--- START ---

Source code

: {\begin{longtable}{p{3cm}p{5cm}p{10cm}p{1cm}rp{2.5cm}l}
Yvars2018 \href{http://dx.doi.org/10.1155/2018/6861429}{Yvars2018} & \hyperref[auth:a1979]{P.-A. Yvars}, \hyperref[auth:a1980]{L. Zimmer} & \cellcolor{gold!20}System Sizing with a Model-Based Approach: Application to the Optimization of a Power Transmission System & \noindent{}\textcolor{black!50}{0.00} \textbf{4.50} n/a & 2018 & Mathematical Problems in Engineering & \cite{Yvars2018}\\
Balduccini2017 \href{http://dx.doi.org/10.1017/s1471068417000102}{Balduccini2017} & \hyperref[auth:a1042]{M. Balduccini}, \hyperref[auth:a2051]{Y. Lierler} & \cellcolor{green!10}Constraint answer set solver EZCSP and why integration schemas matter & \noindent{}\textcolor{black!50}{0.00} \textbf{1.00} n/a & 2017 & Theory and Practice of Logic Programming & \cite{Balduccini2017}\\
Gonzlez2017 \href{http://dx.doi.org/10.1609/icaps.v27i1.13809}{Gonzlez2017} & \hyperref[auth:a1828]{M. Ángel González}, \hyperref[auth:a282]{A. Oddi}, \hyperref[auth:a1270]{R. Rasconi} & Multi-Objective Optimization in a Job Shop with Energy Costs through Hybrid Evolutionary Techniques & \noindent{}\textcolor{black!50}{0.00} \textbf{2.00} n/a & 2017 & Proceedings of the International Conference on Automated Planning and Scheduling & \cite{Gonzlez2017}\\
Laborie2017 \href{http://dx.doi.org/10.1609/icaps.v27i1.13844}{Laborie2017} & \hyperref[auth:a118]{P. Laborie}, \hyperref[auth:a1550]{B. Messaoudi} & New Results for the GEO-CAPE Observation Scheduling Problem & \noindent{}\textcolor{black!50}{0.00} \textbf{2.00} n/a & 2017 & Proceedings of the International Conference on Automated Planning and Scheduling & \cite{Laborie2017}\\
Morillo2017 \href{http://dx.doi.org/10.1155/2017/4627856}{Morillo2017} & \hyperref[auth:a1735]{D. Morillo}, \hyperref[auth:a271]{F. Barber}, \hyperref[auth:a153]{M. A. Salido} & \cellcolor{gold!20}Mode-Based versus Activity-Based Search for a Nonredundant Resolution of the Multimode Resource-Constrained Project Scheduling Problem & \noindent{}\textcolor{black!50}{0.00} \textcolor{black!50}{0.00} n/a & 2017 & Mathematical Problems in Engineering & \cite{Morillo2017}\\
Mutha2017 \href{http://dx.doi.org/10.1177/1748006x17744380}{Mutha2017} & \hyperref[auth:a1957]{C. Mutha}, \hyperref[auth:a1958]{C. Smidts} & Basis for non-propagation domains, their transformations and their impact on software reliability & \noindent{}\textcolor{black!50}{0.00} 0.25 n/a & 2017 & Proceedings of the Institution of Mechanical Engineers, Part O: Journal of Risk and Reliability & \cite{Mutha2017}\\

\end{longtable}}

--- END ---
--- START ---

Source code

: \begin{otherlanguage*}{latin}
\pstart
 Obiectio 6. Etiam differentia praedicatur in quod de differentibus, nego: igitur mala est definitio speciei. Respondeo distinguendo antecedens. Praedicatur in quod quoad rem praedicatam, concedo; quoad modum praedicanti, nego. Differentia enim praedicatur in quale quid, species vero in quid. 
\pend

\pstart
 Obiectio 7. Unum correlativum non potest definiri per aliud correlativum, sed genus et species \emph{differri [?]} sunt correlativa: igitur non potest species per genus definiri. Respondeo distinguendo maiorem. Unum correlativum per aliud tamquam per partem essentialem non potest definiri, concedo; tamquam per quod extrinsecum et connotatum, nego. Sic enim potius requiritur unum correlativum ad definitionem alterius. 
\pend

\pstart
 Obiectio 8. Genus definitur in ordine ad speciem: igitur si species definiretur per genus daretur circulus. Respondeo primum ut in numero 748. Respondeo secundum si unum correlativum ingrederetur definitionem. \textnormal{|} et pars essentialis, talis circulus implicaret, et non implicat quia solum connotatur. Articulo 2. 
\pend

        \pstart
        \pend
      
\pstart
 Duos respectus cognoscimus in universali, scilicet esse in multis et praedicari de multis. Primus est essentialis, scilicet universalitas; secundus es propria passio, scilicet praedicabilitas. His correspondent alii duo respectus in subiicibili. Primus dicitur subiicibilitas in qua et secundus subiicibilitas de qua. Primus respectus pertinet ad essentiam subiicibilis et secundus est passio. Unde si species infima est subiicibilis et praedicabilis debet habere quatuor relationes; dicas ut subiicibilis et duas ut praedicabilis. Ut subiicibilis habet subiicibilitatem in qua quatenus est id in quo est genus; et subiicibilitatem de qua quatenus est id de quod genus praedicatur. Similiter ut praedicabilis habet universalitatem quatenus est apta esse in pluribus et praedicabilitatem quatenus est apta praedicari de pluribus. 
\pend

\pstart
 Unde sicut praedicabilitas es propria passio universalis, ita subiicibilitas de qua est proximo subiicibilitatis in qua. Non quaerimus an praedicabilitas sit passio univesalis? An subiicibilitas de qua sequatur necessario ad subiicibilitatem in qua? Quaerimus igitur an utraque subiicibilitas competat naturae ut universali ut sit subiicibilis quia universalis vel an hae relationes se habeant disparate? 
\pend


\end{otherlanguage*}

--- END ---

YOUR GOAL.
From the material above, gather all lines that include the string "quod" and copy them.

WORKED SOLUTION.
 Obiectio 6. Etiam differentia praedicatur in quod de differentibus, nego: igitur mala est definitio speciei. Respondeo distinguendo antecedens. Praedicatur in quod quoad rem praedicatam, concedo; quoad modum praedicanti, nego. Differentia enim praedicatur in quale quid, species vero in quid. 
 Obiectio 7. Unum correlativum non potest definiri per aliud correlativum, sed genus et species \emph{differri [?]} sunt correlativa: igitur non potest species per genus definiri. Respondeo distinguendo maiorem. Unum correlativum per aliud tamquam per partem essentialem non potest definiri, concedo; tamquam per quod extrinsecum et connotatum, nego. Sic enim potius requiritur unum correlativum ad definitionem alterius. 
 Duos respectus cognoscimus in universali, scilicet esse in multis et praedicari de multis. Primus est essentialis, scilicet universalitas; secundus es propria passio, scilicet praedicabilitas. His correspondent alii duo respectus in subiicibili. Primus dicitur subiicibilitas in qua et secundus subiicibilitas de qua. Primus respectus pertinet ad essentiam subiicibilis et secundus est passio. Unde si species infima est subiicibilis et praedicabilis debet habere quatuor relationes; dicas ut subiicibilis et duas ut praedicabilis. Ut subiicibilis habet subiicibilitatem in qua quatenus est id in quo est genus; et subiicibilitatem de qua quatenus est id de quod genus praedicatur. Similiter ut praedicabilis habet universalitatem quatenus est apta esse in pluribus et praedicabilitatem quatenus est apta praedicari de pluribus. 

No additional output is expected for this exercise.